I think of our pioneer forebears, driven from Nauvoo and crossing the plains, exercising their agency to follow a prophet even as they suffered sickness, privation, and some even death. Why such terrible tribulation? To what end? For what purpose?

As we ask these questions, we realize that the purpose of our life on earth is to grow, develop, and be strengthened through our own experiences. How do we do this? The scriptures give us an answer in one simple phrase: we “wait upon the Lord.” Tests and trials are given to all of us. These mortal challenges allow us and our Heavenly Father to see whether we will exercise our agency to follow His Son. He already knows, and we have the opportunity to learn, that no matter how difficult our circumstances, “all these things shall [be for our] experience, and … [our] good.”

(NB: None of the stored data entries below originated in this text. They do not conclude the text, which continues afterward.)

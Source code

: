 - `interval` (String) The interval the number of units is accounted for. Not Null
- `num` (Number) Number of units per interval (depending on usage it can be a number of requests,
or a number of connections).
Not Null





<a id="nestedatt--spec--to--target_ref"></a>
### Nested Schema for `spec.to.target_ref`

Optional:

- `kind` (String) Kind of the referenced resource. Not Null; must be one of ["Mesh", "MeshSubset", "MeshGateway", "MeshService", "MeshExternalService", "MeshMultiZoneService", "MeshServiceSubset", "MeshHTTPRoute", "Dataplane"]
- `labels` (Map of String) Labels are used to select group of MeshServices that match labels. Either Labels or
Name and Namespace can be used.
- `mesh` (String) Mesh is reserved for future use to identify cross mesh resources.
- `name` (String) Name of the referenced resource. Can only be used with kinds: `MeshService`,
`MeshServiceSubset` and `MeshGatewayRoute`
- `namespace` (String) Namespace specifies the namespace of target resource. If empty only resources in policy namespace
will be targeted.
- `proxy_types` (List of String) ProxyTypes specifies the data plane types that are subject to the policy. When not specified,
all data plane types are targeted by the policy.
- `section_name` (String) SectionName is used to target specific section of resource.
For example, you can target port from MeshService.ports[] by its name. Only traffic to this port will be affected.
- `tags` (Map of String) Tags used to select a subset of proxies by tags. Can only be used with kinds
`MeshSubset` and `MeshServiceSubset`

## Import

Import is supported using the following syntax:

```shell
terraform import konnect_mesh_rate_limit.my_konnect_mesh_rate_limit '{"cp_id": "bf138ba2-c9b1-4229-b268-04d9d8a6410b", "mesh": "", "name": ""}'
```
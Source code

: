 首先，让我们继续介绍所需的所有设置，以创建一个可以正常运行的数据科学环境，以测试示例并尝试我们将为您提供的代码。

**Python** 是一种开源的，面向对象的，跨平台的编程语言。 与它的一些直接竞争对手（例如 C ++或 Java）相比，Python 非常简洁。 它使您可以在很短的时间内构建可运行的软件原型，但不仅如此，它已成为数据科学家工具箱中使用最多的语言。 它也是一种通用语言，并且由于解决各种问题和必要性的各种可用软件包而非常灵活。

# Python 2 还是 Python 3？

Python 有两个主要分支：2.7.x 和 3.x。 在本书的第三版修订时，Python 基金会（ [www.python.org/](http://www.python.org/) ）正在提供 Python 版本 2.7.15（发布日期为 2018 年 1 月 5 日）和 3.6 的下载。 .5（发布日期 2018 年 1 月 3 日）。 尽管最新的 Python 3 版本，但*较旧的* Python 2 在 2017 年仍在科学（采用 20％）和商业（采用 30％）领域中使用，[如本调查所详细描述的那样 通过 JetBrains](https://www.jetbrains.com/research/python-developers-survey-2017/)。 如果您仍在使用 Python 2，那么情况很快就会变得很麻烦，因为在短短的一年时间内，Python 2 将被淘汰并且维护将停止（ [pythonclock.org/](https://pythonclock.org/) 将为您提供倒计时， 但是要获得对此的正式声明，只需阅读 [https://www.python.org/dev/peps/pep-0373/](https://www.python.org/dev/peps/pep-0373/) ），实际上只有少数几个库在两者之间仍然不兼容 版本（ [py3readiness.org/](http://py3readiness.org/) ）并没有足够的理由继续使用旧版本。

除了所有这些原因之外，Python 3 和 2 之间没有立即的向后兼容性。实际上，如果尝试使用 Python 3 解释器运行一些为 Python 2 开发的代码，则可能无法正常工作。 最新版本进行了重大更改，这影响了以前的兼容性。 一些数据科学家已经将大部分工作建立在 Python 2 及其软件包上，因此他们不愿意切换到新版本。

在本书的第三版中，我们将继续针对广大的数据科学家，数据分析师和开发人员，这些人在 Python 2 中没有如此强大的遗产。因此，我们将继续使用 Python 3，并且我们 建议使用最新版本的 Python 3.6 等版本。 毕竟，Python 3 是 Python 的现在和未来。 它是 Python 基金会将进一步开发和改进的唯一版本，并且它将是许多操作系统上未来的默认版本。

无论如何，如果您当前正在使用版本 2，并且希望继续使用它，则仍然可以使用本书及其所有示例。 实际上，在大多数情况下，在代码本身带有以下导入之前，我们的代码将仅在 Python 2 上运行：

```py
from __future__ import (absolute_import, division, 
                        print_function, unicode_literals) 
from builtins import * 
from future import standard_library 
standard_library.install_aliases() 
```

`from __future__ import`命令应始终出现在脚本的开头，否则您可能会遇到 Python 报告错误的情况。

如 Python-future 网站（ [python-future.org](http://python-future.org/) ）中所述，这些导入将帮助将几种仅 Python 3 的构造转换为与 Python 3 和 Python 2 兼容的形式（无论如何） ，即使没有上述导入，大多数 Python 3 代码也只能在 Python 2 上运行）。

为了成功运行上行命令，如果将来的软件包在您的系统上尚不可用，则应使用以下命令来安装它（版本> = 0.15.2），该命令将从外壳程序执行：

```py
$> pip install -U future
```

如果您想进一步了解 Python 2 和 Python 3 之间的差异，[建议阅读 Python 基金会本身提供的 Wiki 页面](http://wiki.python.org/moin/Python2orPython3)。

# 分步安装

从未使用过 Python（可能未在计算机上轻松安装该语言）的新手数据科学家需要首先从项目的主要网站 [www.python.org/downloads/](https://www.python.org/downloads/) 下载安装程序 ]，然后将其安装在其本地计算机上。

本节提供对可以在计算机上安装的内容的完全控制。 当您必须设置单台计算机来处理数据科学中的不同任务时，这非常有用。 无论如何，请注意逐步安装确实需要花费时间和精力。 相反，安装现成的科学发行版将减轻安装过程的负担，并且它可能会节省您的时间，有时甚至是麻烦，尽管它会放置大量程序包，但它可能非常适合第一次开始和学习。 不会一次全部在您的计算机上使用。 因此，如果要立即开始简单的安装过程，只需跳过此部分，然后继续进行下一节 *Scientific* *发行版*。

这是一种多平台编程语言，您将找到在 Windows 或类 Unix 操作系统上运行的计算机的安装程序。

Does this mean we will always understand our challenges? Won’t all of us, sometime, have reason to ask, “O God, where art thou?” Yes! When a spouse dies, a companion will wonder. When financial hardship befalls a family, a father will ask. When children wander from the path, a mother and father will cry out in sorrow. Yes, “weeping may endure for a night, but joy cometh in the morning.” Then, in the dawn of our increased faith and understanding, we arise and choose to wait upon the Lord, saying, “Thy will be done.”

What, then, does it mean to wait upon the Lord? In the scriptures, the word wait means to hope, to anticipate, and to trust. To hope and trust in the Lord requires faith, patience, humility, meekness, long-suffering, keeping the commandments, and enduring to the end.

To wait upon the Lord means planting the seed of faith and nourishing it “with great diligence, and … patience.